*** Block opens ***

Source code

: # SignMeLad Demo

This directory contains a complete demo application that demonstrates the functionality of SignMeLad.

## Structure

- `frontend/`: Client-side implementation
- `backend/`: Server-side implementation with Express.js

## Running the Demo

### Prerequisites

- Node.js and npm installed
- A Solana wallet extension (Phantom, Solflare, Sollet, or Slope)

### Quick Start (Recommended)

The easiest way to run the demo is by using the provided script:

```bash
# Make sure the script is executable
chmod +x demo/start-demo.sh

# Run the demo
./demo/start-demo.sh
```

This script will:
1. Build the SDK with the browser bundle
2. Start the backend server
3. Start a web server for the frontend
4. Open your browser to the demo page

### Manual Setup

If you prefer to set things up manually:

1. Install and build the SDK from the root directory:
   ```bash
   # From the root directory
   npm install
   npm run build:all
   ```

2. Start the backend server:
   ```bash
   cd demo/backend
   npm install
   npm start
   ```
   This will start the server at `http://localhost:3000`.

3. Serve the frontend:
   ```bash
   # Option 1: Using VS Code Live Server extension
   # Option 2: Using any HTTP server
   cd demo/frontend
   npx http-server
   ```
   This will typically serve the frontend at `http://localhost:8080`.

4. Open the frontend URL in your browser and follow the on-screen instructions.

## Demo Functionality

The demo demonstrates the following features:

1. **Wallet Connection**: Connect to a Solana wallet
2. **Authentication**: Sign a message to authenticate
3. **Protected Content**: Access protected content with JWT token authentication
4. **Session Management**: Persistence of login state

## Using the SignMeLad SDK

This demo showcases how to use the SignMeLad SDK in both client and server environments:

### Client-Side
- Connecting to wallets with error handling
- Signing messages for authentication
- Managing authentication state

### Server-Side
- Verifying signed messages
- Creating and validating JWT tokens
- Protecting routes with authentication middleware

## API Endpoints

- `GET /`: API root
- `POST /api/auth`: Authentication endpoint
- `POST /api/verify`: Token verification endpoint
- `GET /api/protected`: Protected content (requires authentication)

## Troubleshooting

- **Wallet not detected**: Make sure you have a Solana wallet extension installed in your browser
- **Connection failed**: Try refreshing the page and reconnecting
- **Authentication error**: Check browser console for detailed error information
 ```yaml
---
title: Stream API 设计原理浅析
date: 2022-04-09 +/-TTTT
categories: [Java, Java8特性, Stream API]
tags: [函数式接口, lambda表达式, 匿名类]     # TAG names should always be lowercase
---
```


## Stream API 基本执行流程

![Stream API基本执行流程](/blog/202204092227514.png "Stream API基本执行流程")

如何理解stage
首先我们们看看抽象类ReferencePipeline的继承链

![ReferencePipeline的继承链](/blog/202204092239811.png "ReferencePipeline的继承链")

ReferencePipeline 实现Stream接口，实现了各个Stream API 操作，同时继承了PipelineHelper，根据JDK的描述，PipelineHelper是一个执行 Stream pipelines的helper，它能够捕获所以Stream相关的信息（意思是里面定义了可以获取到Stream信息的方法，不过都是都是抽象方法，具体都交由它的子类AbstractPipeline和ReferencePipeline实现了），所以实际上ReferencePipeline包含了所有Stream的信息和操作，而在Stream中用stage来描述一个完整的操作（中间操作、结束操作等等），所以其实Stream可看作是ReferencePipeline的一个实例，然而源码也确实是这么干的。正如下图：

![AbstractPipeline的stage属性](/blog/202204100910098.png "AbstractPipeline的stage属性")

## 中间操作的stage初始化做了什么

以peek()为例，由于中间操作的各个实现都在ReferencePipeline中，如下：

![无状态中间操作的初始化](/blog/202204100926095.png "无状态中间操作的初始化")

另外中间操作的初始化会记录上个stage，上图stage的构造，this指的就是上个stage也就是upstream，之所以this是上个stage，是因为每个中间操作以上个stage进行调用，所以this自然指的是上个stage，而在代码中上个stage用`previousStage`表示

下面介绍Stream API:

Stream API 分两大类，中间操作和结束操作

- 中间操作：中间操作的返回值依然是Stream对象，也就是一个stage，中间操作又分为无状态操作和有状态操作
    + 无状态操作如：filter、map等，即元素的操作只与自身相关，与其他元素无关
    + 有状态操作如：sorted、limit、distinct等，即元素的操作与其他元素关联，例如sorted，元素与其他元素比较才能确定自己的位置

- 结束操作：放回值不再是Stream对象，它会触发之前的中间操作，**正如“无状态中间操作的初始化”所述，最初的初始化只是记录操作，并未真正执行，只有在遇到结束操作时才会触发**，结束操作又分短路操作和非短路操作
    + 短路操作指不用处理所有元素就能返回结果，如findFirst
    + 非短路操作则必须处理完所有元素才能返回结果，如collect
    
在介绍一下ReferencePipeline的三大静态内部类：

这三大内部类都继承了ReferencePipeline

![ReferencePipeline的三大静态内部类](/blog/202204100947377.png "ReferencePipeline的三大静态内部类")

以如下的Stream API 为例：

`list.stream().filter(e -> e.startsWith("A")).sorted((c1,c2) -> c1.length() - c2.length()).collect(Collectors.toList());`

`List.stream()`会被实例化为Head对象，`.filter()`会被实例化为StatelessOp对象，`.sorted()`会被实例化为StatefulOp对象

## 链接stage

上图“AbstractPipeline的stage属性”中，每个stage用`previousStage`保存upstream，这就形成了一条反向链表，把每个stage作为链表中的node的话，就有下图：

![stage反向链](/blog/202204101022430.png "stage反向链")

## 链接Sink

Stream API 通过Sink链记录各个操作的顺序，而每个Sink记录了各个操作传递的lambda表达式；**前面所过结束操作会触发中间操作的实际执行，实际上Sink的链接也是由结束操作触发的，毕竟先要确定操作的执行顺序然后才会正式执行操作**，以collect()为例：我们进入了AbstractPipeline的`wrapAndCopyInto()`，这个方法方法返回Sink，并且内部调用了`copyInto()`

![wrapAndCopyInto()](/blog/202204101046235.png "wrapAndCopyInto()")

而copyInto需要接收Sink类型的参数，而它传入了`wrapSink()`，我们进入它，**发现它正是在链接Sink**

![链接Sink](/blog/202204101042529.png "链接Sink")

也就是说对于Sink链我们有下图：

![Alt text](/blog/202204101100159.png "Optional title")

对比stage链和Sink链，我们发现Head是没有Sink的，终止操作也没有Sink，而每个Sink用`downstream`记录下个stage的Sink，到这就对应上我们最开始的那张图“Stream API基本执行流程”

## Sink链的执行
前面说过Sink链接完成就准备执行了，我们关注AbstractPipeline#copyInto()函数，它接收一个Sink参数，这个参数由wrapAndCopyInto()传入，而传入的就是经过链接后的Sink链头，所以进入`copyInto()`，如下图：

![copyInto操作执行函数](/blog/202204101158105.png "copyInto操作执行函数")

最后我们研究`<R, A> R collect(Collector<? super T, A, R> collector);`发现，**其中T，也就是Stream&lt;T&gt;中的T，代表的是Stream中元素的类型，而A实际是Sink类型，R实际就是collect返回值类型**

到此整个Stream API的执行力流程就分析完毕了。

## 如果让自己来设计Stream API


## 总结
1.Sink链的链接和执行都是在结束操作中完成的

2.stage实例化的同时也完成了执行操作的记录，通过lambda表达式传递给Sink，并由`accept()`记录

*** Block closes ***

EXERCISE OBJECTIVE
Which lines in the material above include the string "directory"? Pull them out.

PROBLEM SOLUTION
This directory contains a complete demo application that demonstrates the functionality of SignMeLad.
1. Install and build the SDK from the root directory:
   # From the root directory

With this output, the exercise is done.